A autora se perguntou “Quando você vive em uma época de enormes crises históricas e está preocupada com isso, como justifica que a coisa a que escolheu dedicar sua vida é inventar pessoas falsas que têm casos de amor falsos uns com os outros?”


É nítido que a própria Sally se inquiriu sobre o propósito, por assim dizer, da sua escolha.
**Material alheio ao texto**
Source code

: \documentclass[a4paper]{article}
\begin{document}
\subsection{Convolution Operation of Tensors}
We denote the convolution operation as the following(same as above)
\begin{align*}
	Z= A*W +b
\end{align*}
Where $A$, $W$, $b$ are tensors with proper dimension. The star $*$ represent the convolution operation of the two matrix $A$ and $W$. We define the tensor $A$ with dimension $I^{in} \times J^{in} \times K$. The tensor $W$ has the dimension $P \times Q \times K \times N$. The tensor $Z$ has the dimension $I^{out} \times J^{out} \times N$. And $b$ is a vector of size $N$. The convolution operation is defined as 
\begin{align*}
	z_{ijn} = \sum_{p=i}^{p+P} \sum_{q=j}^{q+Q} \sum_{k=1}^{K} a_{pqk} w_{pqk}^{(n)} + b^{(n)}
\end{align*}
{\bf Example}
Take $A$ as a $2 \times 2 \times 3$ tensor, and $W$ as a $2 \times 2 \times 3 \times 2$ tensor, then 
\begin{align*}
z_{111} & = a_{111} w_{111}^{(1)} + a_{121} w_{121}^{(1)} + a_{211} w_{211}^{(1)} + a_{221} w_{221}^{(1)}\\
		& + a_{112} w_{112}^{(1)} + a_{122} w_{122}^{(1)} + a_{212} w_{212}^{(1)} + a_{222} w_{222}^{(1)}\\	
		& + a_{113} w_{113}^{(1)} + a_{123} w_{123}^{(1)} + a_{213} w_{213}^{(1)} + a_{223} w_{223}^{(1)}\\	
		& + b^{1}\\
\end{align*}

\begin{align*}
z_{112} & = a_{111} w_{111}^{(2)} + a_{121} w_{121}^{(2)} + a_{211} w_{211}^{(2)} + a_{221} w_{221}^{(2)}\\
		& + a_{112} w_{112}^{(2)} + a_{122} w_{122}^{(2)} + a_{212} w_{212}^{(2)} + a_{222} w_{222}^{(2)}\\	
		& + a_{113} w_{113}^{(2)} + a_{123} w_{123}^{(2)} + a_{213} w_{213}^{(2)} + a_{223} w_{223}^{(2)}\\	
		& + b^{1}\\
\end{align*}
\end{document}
Sabe, depois entendi o motivo pelo qual foi difícil passar pela parte inicial do livro e me acostumar com a sua narrativa. Esta se assemelha muito com a sensação de estar imersa em uma mente humana. Tudo muito junto, truncado. Não há quase separação entre os discursos das personagens. É necessário um certo esforço, no primeiro contato, pra discernir quem está falando ou pensando. Assim como é dentro de nós.


Aí também notei um dos porquês que me levou ao apaixonamento, ao longo dos trinta capítulos. O que não penso que tenha sido um número escolhido ao acaso.

E não é que Rooney acabou me encantando? Ao tecer essa prosa dura, porém, ao mesmo tempo, tão sensível, sobre se enxergar e se reavaliar, sobre dúvidas e tristezas, sobre seguir com suas verdades e dificuldades, da melhor forma possível, e amadurecer, nesse “belo mundo” (externo e interno) que temos pra viver.